In our previous post, we created our own custom Docker image for model training on AWS Sagemaker. To serve a custom model with our own code logic, we need to introduce some other settings and modules to our Docker image so that Sagemaker can use it to serve the model. Sagemaker mainly provides two main modes of model serving: (1)Batch Transform and (2) Hosting Service(such as Realtime Inference Endpoints). There are also Serverless Inference and Asynchronous Inference that are somehow in between those two main modes for serving specific use-cases. Batch Transform, as its name implies, is suitable for making prediction in bulk, large batches, when needed, without much focus on latency. Realtime Inference Endpoint, on the other hand, is more appropriate for serving real or near-real time models with all-time availability and low latency. In this post, we will cover how to prepare our codes and Docker container to serve a trained model on Sagemaker. In the next post, we will cover how to perform Batch Transform as well as how to deploy Realtime Inference Endpoint.

General Overflow of Interaction Between Sagemaker and Docker Container

Figure 1 shows the general overview of how Sagemaker will consume our Docker Container for model serving purpose. The figures shows only one EC2 instance but Sagemaker can spin up multiple of it if we configure it to do so.

Step 1:
We provide our own Docker Container to Sagemaker for it to use while setting up a special EC2 instance for model serving

Step 2:
It uses that Docker container to spin up an EC2 instance for serving the model

Step 3:
After spinning up the instance, it sends ping request with GET method to the instance to know whether everything is ok or not.

Step 4:
Sagemaker will wait for a response from the ping request to the instance, so the instance must return a special success message if everything is ok, otherwise it should return a failure message. If Sagemaker receives a success message, it will proceed to the Step 5, otherwise it will halt the instance and return a proper failure message.

Step 5:
Sagemaker will send invocation request to the “/invocations” endpoint of the instance with input data using POST method.

Step 6:
Sagemaker will wait for a response from the instance that includes proper predictions. In case of any error, the endpoint should return a proper error message to Sagemaker.

For Batch Transform option:
When all input data is processed and all the predictions are retrieved, Sagemaker will halt the instance, save the predictions to a specified S3 folder, then return a proper message.

For Realtime Inference Endpoint option:
Sagemaker will accepts invocation requests continuously with an all-time up inference instance.

As you may notice, our Docker container must serve endpoints /ping with GET and /invocations with POST method, both specifically on 8080 port. For batch transform option, it may additionally include execution-parameters/ endpoint with GET method to obtain some special parameters for batch transform. In other words, we must have a web server running into our Docker container which serves those endpoints. The simplest way to achieve it by using Flask, Gunicorn and Nginx. Let’s see how we can configure our container with those.

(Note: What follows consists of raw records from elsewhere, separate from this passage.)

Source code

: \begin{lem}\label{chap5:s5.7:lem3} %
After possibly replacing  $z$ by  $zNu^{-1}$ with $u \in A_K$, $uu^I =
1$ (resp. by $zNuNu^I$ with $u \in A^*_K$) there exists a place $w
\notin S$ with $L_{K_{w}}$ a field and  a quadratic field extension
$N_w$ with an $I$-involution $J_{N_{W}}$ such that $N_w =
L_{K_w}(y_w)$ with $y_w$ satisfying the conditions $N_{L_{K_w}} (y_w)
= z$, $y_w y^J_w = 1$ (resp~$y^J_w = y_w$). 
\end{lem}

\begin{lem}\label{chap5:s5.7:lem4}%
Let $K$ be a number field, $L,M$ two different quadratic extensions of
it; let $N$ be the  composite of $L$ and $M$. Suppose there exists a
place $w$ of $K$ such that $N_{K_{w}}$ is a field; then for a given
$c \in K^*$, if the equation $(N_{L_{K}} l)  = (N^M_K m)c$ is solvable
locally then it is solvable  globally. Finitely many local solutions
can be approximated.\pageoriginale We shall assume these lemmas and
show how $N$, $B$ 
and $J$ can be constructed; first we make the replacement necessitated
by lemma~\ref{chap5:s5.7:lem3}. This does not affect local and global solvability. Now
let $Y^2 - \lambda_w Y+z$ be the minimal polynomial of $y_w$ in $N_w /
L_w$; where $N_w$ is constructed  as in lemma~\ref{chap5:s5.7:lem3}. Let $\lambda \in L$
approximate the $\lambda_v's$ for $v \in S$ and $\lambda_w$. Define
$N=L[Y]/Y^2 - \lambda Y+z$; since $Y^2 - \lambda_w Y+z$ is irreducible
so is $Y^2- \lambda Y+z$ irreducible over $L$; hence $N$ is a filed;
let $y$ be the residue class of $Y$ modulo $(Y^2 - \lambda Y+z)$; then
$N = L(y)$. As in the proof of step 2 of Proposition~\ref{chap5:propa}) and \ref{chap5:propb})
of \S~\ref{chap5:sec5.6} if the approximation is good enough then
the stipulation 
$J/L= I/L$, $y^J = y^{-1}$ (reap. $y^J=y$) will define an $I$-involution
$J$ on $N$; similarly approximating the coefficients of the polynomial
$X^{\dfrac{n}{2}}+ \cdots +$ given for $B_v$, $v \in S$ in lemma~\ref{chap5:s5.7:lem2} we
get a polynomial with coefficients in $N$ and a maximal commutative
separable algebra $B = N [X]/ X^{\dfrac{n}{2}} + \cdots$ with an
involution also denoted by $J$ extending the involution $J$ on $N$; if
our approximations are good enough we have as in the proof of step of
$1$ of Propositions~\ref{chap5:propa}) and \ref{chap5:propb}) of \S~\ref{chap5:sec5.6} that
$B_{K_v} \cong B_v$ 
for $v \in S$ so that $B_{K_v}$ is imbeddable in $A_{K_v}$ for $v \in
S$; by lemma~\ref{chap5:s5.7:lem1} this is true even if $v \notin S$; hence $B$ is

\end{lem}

1 - Create One Docker Image For Both Training and Model Serving On Sagemaker

In our previous post, we just created our Docker container for model training in Sagemaker. Now, beside training purpose, we will see how to modify the same Docker file for also model serving purpose. So, we will have one Docker Container for both training and model serving. To continue with the next steps in this post, we must have the setup in our previous post where we created our Dockerfile, Pipfile and Pipfile.lock in the project root, and /src folder in the project root with train file in it:

├── Dockerfile
├── Pipfile
├── Pipfile.lock
└── src
    └── train

1.1 — Installing Relevant Packages Using Pipenv

We need to install following packages to start a web server in the Docker container with Python. So we must go to the project folder’s root that we created in our previous post, and activate the virtual environment using:

# In the root of project folder where our Pipfile and Pipfile.lock resides 
pipenv shell

Then in the activated virtual environment, we need to install the following packages by:

# Within activated virtual environment
pipenv install gunicorn gevent flask

It will install the packages, and update Pipfile and Pipfile.lock files accordingly.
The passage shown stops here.